East Coast group focuses on North
East Coast Golf manages 13 Strand courses, seven in North Carolina, including highly regarded River’s Edge, The Pearl’s two scenic courses and often overlooked gem Carolina National. East Coast’s Platinum membership offers discounted rates and other benefits, plus a free round for every four paid rounds.

Want more choices?
Golf course ownership or management groups aren’t the only source of great deals for local golfers.

Ben Hunt’s Grand Strand Golf Association offers locals other options, including reduced fees at 65 Strand courses, social gatherings, tournaments and discounts at restaurants, hotels and entertainment venues, all by purchasing a MyGolf card at MyGolfGSGA.com for $29.99.

Hunt sends out a weekly newsletter to keep his members, which he says number in the thousands, up to date with the latest club deals. “My members get the lowest 48 hours rate at 65 courses,” he said. “We offer more than just great prices on golf.”

The Myrtle Beach Area Golf Course Owners Association also offers the Myrtle Beach Golf Passport—now available to non-local residents as well as locals—for $39, plus tax. The passport provides discounted prices (posted on its website) at 80 Grand Strand courses, as well as 25 percent off at some of the area’s most popular restaurants.

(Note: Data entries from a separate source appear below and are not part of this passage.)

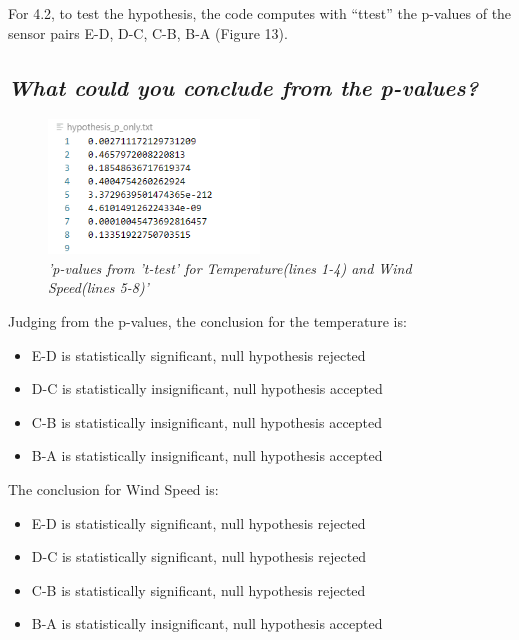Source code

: \documentclass[a4paper,12pt]{article} %
\begin{document}
For 4.2, to test the hypothesis, the code computes with “ttest” the p-values of
the sensor pairs E-D, D-C, C-B, B-A (Figure 13). 




\subsection{\it What could you conclude from the p-values?}



\begin{figure}[H]
\centering
\includegraphics[width=0.5\textwidth]{Graphs/Pvalues_95pr_ttest_TEMP_WS.PNG}
\caption{\it'p-values from 't-test' for Temperature(lines 1-4) and Wind Speed(lines 5-8)'}
\end{figure}




Judging from the p-values, the conclusion for the temperature is:

\begin{itemize}

\item{E-D is statistically significant, null hypothesis rejected}


\item{D-C is statistically insignificant, null hypothesis accepted}


\item{C-B is statistically insignificant, null hypothesis accepted}


\item{B-A is statistically insignificant, null hypothesis accepted}

\end{itemize}

The conclusion for Wind Speed is:

\begin{itemize}

\item{E-D is statistically significant, null hypothesis rejected}


\item{D-C is statistically significant, null hypothesis rejected}


\item{C-B is statistically significant, null hypothesis rejected}


\item{B-A is statistically insignificant, null hypothesis accepted}

\end{itemize}
\end{document}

Passport tee times are available 48 hours prior to tee time. Non-passport holders pay the same rate as passport holders playing in the same foursome. Multiple rounds at one course are not guaranteed.

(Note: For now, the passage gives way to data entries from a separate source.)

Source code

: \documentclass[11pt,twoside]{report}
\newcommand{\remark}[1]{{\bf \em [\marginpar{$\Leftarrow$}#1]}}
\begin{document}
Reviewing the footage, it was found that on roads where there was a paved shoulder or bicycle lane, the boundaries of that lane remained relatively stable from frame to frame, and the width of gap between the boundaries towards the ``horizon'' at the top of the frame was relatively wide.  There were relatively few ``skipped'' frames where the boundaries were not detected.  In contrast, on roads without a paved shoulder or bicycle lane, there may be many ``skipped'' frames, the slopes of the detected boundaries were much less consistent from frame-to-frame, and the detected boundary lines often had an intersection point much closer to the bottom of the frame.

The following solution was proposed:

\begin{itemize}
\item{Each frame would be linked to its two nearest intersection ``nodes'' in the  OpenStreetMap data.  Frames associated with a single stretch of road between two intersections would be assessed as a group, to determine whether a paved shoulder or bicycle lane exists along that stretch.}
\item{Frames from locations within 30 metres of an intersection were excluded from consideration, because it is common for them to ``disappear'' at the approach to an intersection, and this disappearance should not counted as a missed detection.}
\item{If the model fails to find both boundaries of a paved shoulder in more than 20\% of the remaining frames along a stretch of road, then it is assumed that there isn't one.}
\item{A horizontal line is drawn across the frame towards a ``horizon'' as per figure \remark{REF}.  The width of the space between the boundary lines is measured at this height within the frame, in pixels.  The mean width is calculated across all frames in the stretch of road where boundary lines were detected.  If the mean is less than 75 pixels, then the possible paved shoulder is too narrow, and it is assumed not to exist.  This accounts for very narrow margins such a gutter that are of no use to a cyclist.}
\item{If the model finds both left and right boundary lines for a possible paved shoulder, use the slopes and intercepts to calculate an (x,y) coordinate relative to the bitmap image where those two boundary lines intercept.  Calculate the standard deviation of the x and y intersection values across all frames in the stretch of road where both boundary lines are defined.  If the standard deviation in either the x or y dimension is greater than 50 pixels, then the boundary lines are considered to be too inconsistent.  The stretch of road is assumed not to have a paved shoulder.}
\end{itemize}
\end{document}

Though golf on the Strand has become largely a consumer’s market, the head of a popular women’s golf organization said bargain prices don’t benefit all consumers.

Keith Webb, whose Club 25 is for female golfers with a handicap of 25 or less, said low golf prices have eliminated some advantages that groups used to enjoy.

Club 25 has about 80 members who pay $200 per year in addition to golf fees. Though Webb said her group still pays the “lowest current rate,” it no longer enjoys a big price advantage in golf fees for its monthly events.

“It actually hurts groups like us,” she said. “People want to know why they should join Club 25 when they can get good prices everywhere. I have answers. ‘You get to play with different people and compete at your own skill level.’”

For the most part, Strand golfers are enjoying boom times during a downtime for the golf industry. Inexpensive membership programs offer regular access to a wide variety of courses, great prices and services. Affordable rounds at top-end golf courses often come with meals and beverages at no extra cost.
Despite the reduction of courses, many locals are able to afford more rounds at the best courses. Stier, a former member at one of the Strand’s handful of private clubs, can now play a lot more great golf for a lot less money. “I just hope this doesn’t stop,” said Stogner.